Problem> If a line in the data below contains "port", copy it.

___ Supplied data ___

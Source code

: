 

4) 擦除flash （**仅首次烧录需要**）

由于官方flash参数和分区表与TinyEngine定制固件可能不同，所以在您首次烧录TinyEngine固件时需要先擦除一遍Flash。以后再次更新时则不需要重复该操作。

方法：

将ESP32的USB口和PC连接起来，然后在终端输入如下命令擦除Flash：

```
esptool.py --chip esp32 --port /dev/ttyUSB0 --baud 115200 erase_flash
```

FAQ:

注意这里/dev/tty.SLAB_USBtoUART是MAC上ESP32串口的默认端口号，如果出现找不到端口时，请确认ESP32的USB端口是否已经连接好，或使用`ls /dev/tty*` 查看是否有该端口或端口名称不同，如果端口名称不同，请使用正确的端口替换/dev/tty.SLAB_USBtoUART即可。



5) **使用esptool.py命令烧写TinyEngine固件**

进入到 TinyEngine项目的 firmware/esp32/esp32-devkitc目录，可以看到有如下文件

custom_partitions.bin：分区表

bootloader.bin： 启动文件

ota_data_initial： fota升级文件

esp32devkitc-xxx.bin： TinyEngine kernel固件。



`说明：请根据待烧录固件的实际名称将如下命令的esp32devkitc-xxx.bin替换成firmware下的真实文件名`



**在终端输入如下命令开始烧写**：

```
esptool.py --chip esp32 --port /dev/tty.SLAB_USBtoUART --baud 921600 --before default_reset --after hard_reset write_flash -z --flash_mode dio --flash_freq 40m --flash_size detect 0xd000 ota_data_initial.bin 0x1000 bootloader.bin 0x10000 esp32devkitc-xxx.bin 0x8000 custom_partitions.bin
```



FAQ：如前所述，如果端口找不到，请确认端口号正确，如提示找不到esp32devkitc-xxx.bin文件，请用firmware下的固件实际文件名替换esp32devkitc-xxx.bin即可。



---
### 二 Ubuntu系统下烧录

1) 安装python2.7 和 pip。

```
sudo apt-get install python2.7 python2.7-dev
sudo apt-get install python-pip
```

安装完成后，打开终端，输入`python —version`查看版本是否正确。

___

Expected answer>
esptool.py --chip esp32 --port /dev/ttyUSB0 --baud 115200 erase_flash
esptool.py --chip esp32 --port /dev/tty.SLAB_USBtoUART --baud 921600 --before default_reset --after hard_reset write_flash -z --flash_mode dio --flash_freq 40m --flash_size detect 0xd000 ota_data_initial.bin 0x1000 bootloader.bin 0x10000 esp32devkitc-xxx.bin 0x8000 custom_partitions.bin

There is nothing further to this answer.